Author Topic: Autopatcher going very slow with multiples clients  (Read 18057 times)

SuperBidi

  • Not-a-newbie
  • *
  • Posts: 47
  • Karma: 0
    • View Profile
Autopatcher going very slow with multiples clients
« on: December 19, 2011, 04:20:04 AM »
I have a strange performance problem with the autopatcher, that may clearly come from a misuse.
First, configuration : Autopatcher with a postgre database (basic configuration) used in TCP working on an Ubuntu server. Patches are of 2 kinds : Small (1MB) and big (450MB).
When launching one AutopatcherClient there is no problem, but if I launch 4 or 5 of them, suddenly, everyone gets stuck. When looking at Autopatcher logs, I see "ID_NEW_INCOMING_CONNECTION" and it takes ages to get the log "IP|25712 GetChangelist complete. Delete files. 0 queued. 4 working". And all the clients technically downloading are stuck in their download.
I know you don't advise using the Autopatcher for big patches, but is it the only reason generating that problem ?

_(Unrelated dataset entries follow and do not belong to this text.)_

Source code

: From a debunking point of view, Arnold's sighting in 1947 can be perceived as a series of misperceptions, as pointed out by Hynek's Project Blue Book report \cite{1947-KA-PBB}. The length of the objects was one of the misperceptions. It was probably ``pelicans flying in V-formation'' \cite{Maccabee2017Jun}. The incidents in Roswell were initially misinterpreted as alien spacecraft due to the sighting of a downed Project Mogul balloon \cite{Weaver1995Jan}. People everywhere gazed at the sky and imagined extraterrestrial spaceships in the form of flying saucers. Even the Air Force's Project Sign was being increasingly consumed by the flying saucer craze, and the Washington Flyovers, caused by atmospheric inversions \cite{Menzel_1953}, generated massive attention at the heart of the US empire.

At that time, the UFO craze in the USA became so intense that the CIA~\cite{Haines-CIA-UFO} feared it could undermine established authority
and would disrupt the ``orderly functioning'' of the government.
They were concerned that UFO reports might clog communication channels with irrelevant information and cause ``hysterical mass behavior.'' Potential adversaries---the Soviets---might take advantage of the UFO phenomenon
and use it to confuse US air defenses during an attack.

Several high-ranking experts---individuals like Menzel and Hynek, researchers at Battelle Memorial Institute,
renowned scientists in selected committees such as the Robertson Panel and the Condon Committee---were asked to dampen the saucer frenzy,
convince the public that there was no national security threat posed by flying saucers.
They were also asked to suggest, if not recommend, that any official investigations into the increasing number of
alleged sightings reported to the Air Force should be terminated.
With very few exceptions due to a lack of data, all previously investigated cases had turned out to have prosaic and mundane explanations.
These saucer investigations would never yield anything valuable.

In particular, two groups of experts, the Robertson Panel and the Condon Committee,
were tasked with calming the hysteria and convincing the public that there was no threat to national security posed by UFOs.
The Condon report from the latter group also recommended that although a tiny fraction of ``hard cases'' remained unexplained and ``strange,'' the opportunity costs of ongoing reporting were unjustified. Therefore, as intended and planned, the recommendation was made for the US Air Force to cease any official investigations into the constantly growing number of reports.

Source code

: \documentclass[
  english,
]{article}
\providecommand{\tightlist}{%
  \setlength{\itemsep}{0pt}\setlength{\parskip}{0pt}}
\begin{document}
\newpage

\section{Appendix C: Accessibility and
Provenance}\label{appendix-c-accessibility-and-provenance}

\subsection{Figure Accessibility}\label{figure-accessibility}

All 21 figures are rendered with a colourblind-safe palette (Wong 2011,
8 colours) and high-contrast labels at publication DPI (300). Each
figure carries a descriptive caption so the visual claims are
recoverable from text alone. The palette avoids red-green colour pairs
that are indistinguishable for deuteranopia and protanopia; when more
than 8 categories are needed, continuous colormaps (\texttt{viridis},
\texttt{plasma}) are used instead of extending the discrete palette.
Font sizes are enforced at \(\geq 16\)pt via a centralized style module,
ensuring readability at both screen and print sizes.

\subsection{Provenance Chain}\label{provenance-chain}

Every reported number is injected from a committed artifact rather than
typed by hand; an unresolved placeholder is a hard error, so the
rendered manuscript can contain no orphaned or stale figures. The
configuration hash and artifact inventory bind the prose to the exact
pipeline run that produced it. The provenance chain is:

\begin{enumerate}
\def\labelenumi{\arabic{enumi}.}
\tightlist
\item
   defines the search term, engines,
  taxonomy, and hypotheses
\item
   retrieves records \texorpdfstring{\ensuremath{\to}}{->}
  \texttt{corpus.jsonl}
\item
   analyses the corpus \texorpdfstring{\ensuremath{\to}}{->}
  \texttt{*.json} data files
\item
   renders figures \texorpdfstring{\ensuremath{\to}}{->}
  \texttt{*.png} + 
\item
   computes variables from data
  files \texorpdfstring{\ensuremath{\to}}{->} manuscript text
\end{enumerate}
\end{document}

Apart from that, I have problems with ports. When I stop the Autopatcher, it doesn't close ports. So, I need to wait for a minute or 2 before launching it again.

Edit : I forgot to say I added a RakSleep(10) in ThreadPool::WorkerThread, if it can have an impact.
« Last Edit: December 19, 2011, 06:25:43 AM by SuperBidi »

SuperBidi

  • Not-a-newbie
  • *
  • Posts: 47
  • Karma: 0
    • View Profile
Re: Autopatcher going very slow with multiples clients
« Reply #1 on: December 19, 2011, 06:38:07 AM »
I have quite some "GetPatch complete. Aborted from download thread. 0 queued. 3 working."
And after having it, lots of logs, then nothing once again.
If it can help.

SuperBidi

  • Not-a-newbie
  • *
  • Posts: 47
  • Karma: 0
    • View Profile
Re: Autopatcher going very slow with multiples clients
« Reply #2 on: December 20, 2011, 12:24:51 PM »
I have that : GetChangelist added. 1 queued. -1 working.
Does not look like a normal log.

Rak'kar

  • Administrator
  • Hero Member
  • *****
  • Posts: 6895
  • Karma: 291
    • View Profile
    • RakNet
Re: Autopatcher going very slow with multiples clients
« Reply #3 on: December 20, 2011, 11:10:09 PM »
What version is this? It was a while ago but I added a lot of performance improvements.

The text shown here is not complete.